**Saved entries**

▼

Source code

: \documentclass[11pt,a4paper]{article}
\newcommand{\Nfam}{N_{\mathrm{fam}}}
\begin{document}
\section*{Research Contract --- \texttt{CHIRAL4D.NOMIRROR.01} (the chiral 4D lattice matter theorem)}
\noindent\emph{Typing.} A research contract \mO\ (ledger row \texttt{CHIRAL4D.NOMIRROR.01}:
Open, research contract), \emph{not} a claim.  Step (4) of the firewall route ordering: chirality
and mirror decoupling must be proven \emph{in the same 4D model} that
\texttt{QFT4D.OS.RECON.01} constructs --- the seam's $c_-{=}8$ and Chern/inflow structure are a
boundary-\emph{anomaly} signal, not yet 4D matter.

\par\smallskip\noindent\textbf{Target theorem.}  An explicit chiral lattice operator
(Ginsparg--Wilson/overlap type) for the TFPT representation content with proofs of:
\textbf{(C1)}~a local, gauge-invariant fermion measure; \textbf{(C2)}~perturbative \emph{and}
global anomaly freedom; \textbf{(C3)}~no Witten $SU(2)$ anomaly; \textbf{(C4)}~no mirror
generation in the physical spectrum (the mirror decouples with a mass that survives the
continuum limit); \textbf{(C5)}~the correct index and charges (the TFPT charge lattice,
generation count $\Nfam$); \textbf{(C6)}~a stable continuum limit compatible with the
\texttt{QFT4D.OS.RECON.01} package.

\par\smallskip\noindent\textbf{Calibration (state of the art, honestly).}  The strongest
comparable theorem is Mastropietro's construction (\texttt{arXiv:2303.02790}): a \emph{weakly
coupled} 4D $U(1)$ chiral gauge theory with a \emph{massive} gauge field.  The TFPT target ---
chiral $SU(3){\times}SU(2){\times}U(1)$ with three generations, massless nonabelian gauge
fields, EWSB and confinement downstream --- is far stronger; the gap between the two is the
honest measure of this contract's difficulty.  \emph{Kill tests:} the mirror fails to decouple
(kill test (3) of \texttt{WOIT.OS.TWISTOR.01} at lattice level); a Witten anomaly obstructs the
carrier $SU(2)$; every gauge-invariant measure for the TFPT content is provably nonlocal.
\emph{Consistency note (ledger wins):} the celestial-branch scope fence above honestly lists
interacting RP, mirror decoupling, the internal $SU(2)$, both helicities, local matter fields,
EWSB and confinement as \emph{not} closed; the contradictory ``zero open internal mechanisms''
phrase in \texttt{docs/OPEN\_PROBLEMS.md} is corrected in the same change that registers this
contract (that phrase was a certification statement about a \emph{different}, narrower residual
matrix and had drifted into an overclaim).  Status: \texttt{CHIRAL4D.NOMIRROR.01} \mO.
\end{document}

▲

**Exercise directions**
Output only a verbatim copy of the lines spanning from the line that contains "carrier $SU(2)$; every" to the end of the records above.

**Result**
carrier $SU(2)$; every gauge-invariant measure for the TFPT content is provably nonlocal.
\emph{Consistency note (ledger wins):} the celestial-branch scope fence above honestly lists
interacting RP, mirror decoupling, the internal $SU(2)$, both helicities, local matter fields,
EWSB and confinement as \emph{not} closed; the contradictory ``zero open internal mechanisms''
phrase in \texttt{docs/OPEN\_PROBLEMS.md} is corrected in the same change that registers this
contract (that phrase was a certification statement about a \emph{different}, narrower residual
matrix and had drifted into an overclaim).  Status: \texttt{CHIRAL4D.NOMIRROR.01} \mO.
\end{document}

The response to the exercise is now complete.